Tactile and Touch Sensors
Tactile sensors can be used to detect a wide range of stimuli, ranging from the presence or absence of a grasped
object, to discovering a complete tactile image. The principle component of a tactile sensor is the touch sensitive
sites on the sensor that are capable of sensing and measuring a variety of different properties. Some properties
include the ability to measure contact forces, which can be used to identify the state of grip (successfully pick
up object, or failed to grasp object). Texture, impact, slip and other contact conditions generate specific force
and position patterns. This information again can be used to identify the state of manipulation. In other words, the
objects size, shape and mass can be used to test whether the object has been rotated ninety degrees and flipped
vertically, for example.
Since there is no complete theory available that outlines the sensing requirements of a robotic system, much of the
knowledge in this field is drawn from the investigation of human tactile and touch senses, along with the analysis of
human grasping and manipulation. After careful study of human tactile senses, researchers have discovered that a
gripper incorporating tactile sensing would require a wide range of sensors to fully determine the state of grip.
Along with that, the gripper would need, stored in memory, the proper tactile signature of the manipulation of the
object. (The gripper needs to know what it feels like when the object has been manipulated correctly so it can
compare its current state to the completed state). Currently there aren't any detailed specifications for a touch
or tactile sensor. However, the following few points are an excellent basis for a working tactile or touch sensor
for the majority of industrial applications:
1) A touch sensor should be a single-point contact.
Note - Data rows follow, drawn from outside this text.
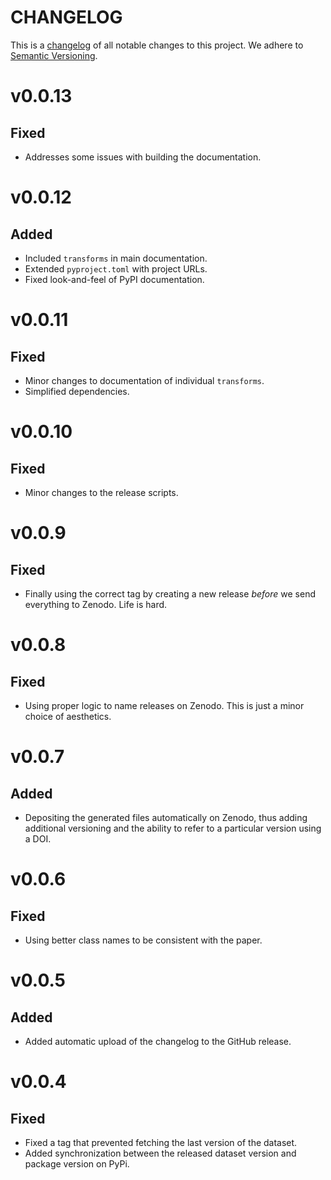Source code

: # CHANGELOG

This is a [changelog](https://keepachangelog.com/) of all notable
changes to this project. We adhere to [Semantic Versioning](https://semver.org/).

# v0.0.13

## Fixed

- Addresses some issues with building the documentation.

# v0.0.12

## Added

- Included `transforms` in main documentation.
- Extended `pyproject.toml` with project URLs.
- Fixed look-and-feel of PyPI documentation.

# v0.0.11

## Fixed

- Minor changes to documentation of individual `transforms`.
- Simplified dependencies.

# v0.0.10

## Fixed

- Minor changes to the release scripts.

# v0.0.9

## Fixed

- Finally using the correct tag by creating a new release *before* we
  send everything to Zenodo. Life is hard.

# v0.0.8

## Fixed

- Using proper logic to name releases on Zenodo. This is just a minor
  choice of aesthetics.

# v0.0.7

## Added

- Depositing the generated files automatically on Zenodo, thus adding
  additional versioning and the ability to refer to a particular version
  using a DOI.

# v0.0.6

## Fixed

- Using better class names to be consistent with the paper.

# v0.0.5 

## Added

- Added automatic upload of the changelog to the GitHub release.

# v0.0.4

## Fixed

- Fixed a tag that prevented fetching the last version of the dataset.
- Added synchronization between the released dataset version and package version on PyPi.
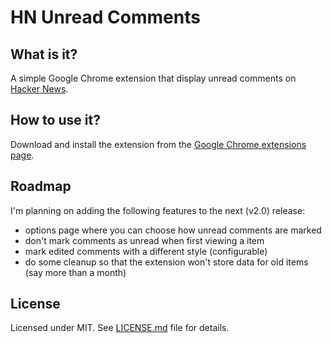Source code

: # HN Unread Comments

## What is it?
A simple Google Chrome extension that display unread comments on [Hacker News](http://news.ycombinator.com "Hacker News").

## How to use it?
Download and install the extension from the [Google Chrome extensions page](https://chrome.google.com/extensions/detail/fpndmkcfggkffpablcooicmihgcgalil "HN Unread Comments").

## Roadmap
I'm planning on adding the following features to the next (v2.0) release:

* options page where you can choose how unread comments are marked
* don't mark comments as unread when first viewing a item
* mark edited comments with a different style (configurable)
* do some cleanup so that the extension won't store data for old items (say more than a month)

## License
Licensed under MIT. See [LICENSE.md](https://github.com/janhancic/hn-unread-comments/blob/master/LICENSE.md) file for details.
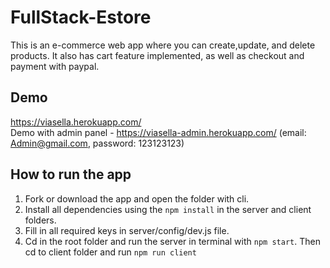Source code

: # FullStack-Estore
This is an e-commerce web app where you can create,update, and delete products. It also has cart feature implemented, as well as checkout and payment with paypal.
## Demo
https://viasella.herokuapp.com/ <br/>
Demo with admin panel - https://viasella-admin.herokuapp.com/ (email: Admin@gmail.com, password: 123123123)
## How to run the app
1. Fork or download the app and open the folder with cli.
2. Install all dependencies using the `npm install` in the server and client folders.
3. Fill in all required keys in server/config/dev.js file.
3. Cd in the root folder and  run the server in terminal with `npm start`. Then cd to client folder and run `npm run client`
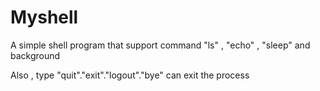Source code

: # Myshell
A simple shell program that support command "ls" , "echo" , "sleep" and background

Also , type "quit"."exit"."logout"."bye" can exit the process
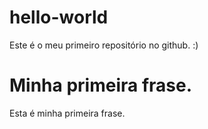 # hello-world
Este é o meu primeiro repositório no github. :)
# Minha primeira frase.
Esta é minha primeira frase.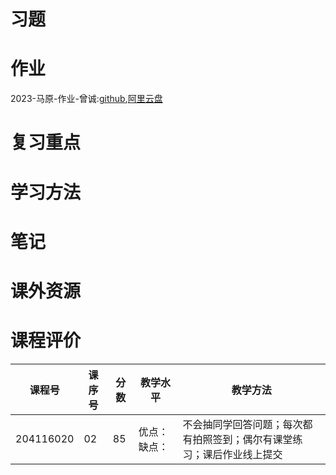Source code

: # 习题

# 作业

2023-马原-作业-曾诚:[github](https://github.com/SCUBioGuide/SCU-Biology-Guide/tree/main/大二上/马克思主义基本原理/作业/2023-马原-作业-曾诚),[阿里云盘](https://www.aliyundrive.com/s/d8o8ijrHytg)

# 复习重点

# 学习方法

# 笔记

# 课外资源

# 课程评价

| 课程号 | 课序号 | 分数 | 教学水平 | 教学方法 |
|-------|-------|-----|---------|---------|
| 204116020 | 02 | 85 | 优点：缺点： | 不会抽同学回答问题；每次都有拍照签到；偶尔有课堂练习；课后作业线上提交 |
Although the sensory area can be any size, an area of 1-2 mm2 is considered the ideal size considering a compromise between constructing the sub-miniature size and the need for a large number of sensors.
2) A sensitivity within the range of 0.4 to 10 N.
3) A minimum sensor bandwidth of 100 Hz.
4) Since the sensors are to be used in industrial applications, they need to be protected from surrounding objects that could damage them.
The simplest form of touch sensor is one where the applied force is applied to a strategically placed micro-switch to
form a binary touch sensor (either on or off). The force required to operate the switch will be determined by the type
and size of the material to be sensed. If one wanted to sense large objects, the weight to activate the sensor would
be set to a greater amount, visa versa for a lighter object. Other approaches are based on a mechanical movement
activating a secondary device such as a potentiometer or displacement transducer.
Resistive based sensors
The use of materials that have defined force-resistance characteristics have received considerable attention in touch and
tactile sensor research (material that will only bend when a specific amount of pressure is applied). The basic principle
of this type of sensor is the measurement of the resistance of a conductive elastomer, or foam, between two points. The
majority of the sensors use an elastomer that consists of a carbon-doped rubber.